_sobre este livro
Ter o mar como um parente, um ente querido. Uma instância que habita dentro — e fora. Quem é neta de marinheiro tem, pelo menos, uma barbatanaziña de sereia, pode apostar — parece nos revelar Janaús em seu livro de estreia. Sabemos que aportar no amor nunca será uma tarefa serena nem para a marinheira e muito menos para a sereia. A âncora traz a memória da terra, daquilo que é seco. Do que oferece resistência.
Atlântida, de Janaú, nos dá notícias de uma espécie de enamoramento não apenas pelo líquido em si, mas de um procedimento amoroso atravessado pelo fluxo em si mesmo, por sua vez conduzido também pelo líquido, por essa instância mítica da água que desemboca, em um prodígio espaço-temporal, em paragens múltiplas, desde o México a Atafona, passando subterraneamente pela cidade submersa de Atlântida — aqui tão real quanto eu e você.
Cerca de 75% do peso de um músculo é composto de água. O sangue contém 95% de água. O corpo de uma mulher adulta é composto de aproximadamente 60% de água. Se um corpo, em sua composição, é vastamente preenchido de água, não é de se espantar que a “saliva no canto do […] olho direito [dance] mais do que os recifes de coral”. Que os menores acidentes de asas e pernas produzam maremotos em algum lugar.

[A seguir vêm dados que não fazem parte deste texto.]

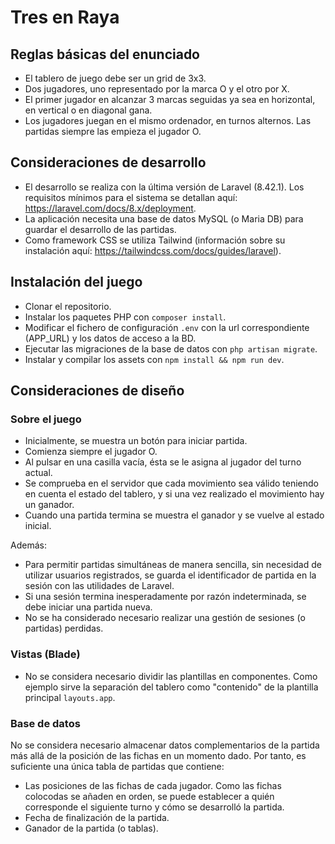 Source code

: # Tres en Raya

## Reglas básicas del enunciado

- El tablero de juego debe ser un grid de 3x3.
- Dos jugadores, uno representado por la marca O y el otro por X.
- El primer jugador en alcanzar 3 marcas seguidas ya sea en horizontal, en vertical o en diagonal
gana.
- Los jugadores juegan en el mismo ordenador, en turnos alternos. Las partidas siempre las empieza el jugador O.

## Consideraciones de desarrollo

- El desarrollo se realiza con la última versión de Laravel (8.42.1). Los requisitos mínimos para el sistema se detallan aquí: https://laravel.com/docs/8.x/deployment.
- La aplicación necesita una base de datos MySQL (o Maria DB) para guardar el desarrollo de las partidas.
- Como framework CSS se utiliza Tailwind (información sobre su instalación aquí: https://tailwindcss.com/docs/guides/laravel).

## Instalación del juego

- Clonar el repositorio.
- Instalar los paquetes PHP con `composer install`.
- Modificar el fichero de configuración `.env` con la url correspondiente (APP_URL) y los datos de acceso a la BD. 
- Ejecutar las migraciones de la base de datos con `php artisan migrate`.
- Instalar y compilar los assets con `npm install && npm run dev`.

## Consideraciones de diseño

### Sobre el juego

- Inicialmente, se muestra un botón para iniciar partida.
- Comienza siempre el jugador O.
- Al pulsar en una casilla vacía, ésta se le asigna al jugador del turno actual.
- Se comprueba en el servidor que cada movimiento sea válido teniendo en cuenta el estado del tablero, y si una vez realizado el movimiento hay un ganador.
- Cuando una partida termina se muestra el ganador y se vuelve al estado inicial.

Además:

- Para permitir partidas simultáneas de manera sencilla, sin necesidad de utilizar usuarios registrados, se guarda el identificador de partida en la sesión con las utilidades de Laravel.
- Si una sesión termina inesperadamente por razón indeterminada, se debe iniciar una partida nueva.
- No se ha considerado necesario realizar una gestión de sesiones (o partidas) perdidas.

### Vistas (Blade)

- No se considera necesario dividir las plantillas en componentes. Como ejemplo sirve la separación del tablero como "contenido" de la plantilla principal `layouts.app`.

### Base de datos

No se considera necesario almacenar datos complementarios de la partida más allá de la posición de las fichas en un momento dado. Por tanto, es suficiente una única tabla de partidas que contiene: 
- Las posiciones de las fichas de cada jugador. Como las fichas colocodas se añaden en orden, se puede establecer a quién corresponde el siguiente turno y cómo se desarrolló la partida.
- Fecha de finalización de la partida.
- Ganador de la partida (o tablas).

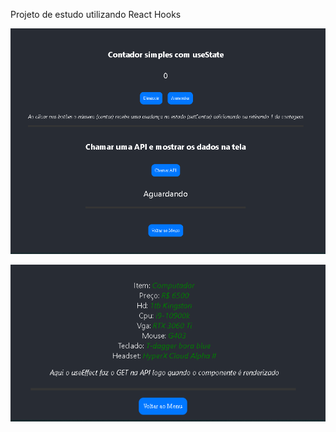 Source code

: Projeto de estudo utilizando React Hooks

![alt text](https://github.com/kevinsoares180/React-Hooks/blob/main/state.PNG?raw=true)

![alt text](https://github.com/kevinsoares180/React-Hooks/blob/main/effect.PNG?raw=true)
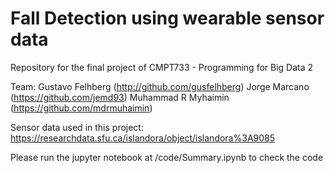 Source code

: # Fall Detection using wearable sensor data

Repository for the final project of CMPT733 - Programming for Big Data 2

Team:
Gustavo Felhberg (http://github.com/gusfelhberg)
Jorge Marcano (https://github.com/jemd93)
Muhammad R Myhaimin (https://github.com/mdrmuhaimin)

Sensor data used in this project: https://researchdata.sfu.ca/islandora/object/islandora%3A9085

Please run the jupyter notebook at /code/Summary.ipynb to check the code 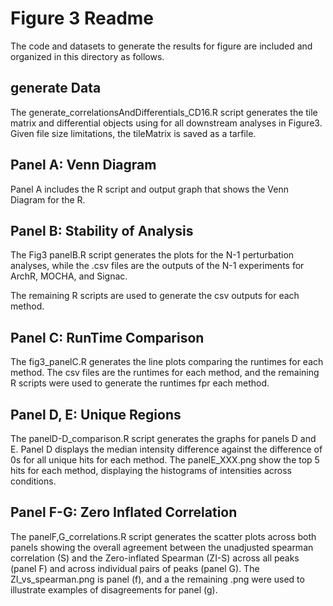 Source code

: # Figure 3 Readme 

The code and datasets to generate the results for figure are included
and organized in this directory as follows. 

## generate Data
The generate_correlationsAndDifferentials_CD16.R script
generates the tile matrix and differential objects using
for all downstream analyses in Figure3. Given file size limitations, 
the tileMatrix is saved as a tarfile. 

## Panel A: Venn Diagram 

Panel A includes the R script and output graph that shows the Venn Diagram for the R. 

## Panel B: Stability of Analysis 

The Fig3 panelB.R script generates the plots for the N-1 perturbation analyses, 
while the .csv files are the outputs of the N-1 experiments for ArchR, MOCHA, and Signac. 

The remaining R scripts are used to generate the csv outputs for each method. 

## Panel C: RunTime Comparison

The fig3_panelC.R generates the line plots comparing the runtimes for each method. The csv files 
are the runtimes for each method, and the remaining R scripts were used to generate the 
runtimes fpr each method. 

## Panel D, E: Unique Regions

The panelD-D_comparison.R script generates the graphs for panels D and E. 
Panel D displays the median intensity difference against the difference of 0s 
for all unique hits for each method. The panelE_XXX.png show the top 5 hits for each
method, displaying the histograms of intensities across conditions. 

## Panel F-G: Zero Inflated Correlation  

The panelF,G_correlations.R script generates the scatter plots across both panels showing the 
overall agreement between the unadjusted spearman correlation (S) and the Zero-inflated Spearman (ZI-S) across all peaks (panel F) and across individual pairs of peaks (panel G). The ZI_vs_spearman.png is panel (f), and a the remaining .png were used to illustrate examples of disagreements for panel (g).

Em seu poemário, Janaú conecta as várias instâncias líquidas num mapa aquaviário secreto: os seus próprios afluentes e lençóis freáticos pessoais, o nascimento do rio que desemboca no mar, o arquipélago, a separação entre continente e oceano.

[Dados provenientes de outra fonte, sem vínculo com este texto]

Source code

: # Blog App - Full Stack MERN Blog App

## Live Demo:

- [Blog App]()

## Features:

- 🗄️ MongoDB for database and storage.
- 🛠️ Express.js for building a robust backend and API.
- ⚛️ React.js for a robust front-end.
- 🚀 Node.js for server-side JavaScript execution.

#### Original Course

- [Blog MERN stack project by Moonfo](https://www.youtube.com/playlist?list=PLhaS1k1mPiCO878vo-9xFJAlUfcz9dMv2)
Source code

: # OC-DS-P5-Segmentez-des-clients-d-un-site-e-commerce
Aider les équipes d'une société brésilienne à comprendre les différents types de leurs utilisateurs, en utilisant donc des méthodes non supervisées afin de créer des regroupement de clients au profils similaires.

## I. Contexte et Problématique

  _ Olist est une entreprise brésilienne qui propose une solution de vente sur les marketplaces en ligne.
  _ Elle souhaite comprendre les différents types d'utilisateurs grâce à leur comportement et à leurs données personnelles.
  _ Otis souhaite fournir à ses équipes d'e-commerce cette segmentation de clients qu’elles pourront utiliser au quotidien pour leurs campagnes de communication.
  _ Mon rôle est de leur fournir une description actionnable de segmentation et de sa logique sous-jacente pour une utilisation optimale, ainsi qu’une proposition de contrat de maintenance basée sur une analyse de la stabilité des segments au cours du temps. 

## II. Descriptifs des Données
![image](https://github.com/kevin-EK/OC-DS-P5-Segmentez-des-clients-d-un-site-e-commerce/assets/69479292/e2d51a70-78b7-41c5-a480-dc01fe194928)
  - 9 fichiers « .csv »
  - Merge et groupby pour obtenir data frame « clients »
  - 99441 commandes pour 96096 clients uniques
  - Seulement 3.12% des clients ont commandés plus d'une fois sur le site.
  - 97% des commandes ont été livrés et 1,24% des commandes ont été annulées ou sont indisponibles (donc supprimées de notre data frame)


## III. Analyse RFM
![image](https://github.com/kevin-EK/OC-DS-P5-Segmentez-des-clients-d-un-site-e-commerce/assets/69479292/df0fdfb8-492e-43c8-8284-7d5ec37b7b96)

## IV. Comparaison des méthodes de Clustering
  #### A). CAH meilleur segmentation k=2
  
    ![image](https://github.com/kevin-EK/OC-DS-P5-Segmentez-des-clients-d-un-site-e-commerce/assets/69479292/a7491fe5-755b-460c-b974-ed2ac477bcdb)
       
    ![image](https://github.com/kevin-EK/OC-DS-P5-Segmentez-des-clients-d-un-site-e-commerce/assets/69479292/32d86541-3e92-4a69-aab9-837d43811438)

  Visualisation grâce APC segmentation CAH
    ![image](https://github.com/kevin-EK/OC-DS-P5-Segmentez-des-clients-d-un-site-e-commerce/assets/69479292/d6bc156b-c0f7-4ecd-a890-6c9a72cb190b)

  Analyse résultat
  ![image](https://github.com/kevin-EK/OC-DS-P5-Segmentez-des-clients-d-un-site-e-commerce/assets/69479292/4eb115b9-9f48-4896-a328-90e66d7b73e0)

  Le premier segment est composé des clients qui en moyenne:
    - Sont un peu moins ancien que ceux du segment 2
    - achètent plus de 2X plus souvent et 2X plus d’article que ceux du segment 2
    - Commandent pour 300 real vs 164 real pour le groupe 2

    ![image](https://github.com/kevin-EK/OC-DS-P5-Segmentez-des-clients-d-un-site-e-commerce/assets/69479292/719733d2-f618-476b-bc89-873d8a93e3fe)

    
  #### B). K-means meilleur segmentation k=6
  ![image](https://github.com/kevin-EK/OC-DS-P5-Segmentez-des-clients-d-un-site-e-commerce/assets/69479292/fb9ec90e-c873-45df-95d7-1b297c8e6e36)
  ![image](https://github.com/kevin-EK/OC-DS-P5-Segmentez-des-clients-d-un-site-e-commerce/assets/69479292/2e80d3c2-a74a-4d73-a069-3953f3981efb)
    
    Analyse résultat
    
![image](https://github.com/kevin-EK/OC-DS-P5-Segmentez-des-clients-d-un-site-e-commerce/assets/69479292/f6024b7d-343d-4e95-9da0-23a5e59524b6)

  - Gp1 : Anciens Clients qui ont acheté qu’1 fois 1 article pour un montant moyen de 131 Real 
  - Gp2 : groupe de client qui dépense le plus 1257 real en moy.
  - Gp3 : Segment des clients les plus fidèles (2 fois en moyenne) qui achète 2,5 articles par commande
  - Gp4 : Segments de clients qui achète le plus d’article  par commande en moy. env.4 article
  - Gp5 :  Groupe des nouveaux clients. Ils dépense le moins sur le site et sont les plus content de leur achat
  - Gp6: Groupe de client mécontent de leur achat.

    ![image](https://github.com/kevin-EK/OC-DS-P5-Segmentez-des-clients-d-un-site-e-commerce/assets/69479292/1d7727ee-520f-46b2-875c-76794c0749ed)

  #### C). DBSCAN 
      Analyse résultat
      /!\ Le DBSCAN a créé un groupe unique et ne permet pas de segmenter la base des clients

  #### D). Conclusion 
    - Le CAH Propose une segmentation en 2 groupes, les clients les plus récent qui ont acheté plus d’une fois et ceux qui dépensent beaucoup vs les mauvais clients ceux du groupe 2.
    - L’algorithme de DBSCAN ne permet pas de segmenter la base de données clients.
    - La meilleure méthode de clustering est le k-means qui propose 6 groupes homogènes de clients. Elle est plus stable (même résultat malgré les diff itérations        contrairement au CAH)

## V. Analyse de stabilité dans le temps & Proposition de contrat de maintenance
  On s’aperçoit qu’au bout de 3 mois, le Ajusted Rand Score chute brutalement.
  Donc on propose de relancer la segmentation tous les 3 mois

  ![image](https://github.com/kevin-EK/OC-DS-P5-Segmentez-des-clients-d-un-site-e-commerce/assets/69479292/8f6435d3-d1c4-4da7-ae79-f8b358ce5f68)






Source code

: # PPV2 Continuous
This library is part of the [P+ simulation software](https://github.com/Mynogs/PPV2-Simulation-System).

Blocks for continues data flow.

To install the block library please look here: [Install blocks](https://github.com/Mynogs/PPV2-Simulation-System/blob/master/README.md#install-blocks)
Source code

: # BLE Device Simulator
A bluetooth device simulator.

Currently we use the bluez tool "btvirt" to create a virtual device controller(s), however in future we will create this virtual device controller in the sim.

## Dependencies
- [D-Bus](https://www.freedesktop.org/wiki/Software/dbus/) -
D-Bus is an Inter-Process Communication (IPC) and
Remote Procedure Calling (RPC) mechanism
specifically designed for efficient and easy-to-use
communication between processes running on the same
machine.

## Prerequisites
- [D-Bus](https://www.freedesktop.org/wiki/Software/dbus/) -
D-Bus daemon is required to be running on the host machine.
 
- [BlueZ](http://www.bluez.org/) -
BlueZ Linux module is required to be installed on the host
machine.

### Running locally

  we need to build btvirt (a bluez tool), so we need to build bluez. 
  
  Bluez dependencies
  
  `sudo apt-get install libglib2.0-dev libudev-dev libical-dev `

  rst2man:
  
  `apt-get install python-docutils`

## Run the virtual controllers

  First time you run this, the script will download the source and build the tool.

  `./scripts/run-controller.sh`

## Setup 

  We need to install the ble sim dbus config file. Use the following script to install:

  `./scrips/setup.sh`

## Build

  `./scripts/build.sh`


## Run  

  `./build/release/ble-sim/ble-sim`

Em versos como “[a] abelha naufragada no meu café sofre mais do que nós duas”, há um registro dessas pequenas catástrofes cotidianas, um soçobrar quase desapercebido que a autora não deixa passar. É com esta disposição de espírito corajosa que Janaú nos conduz, marinheira hábil que é, à beleza de seu próprio naufrágio, com o qual nos despedimos do livro, ainda meio trôpegos, ajustando-nos à terra firme novamente. Sem olhar para trás.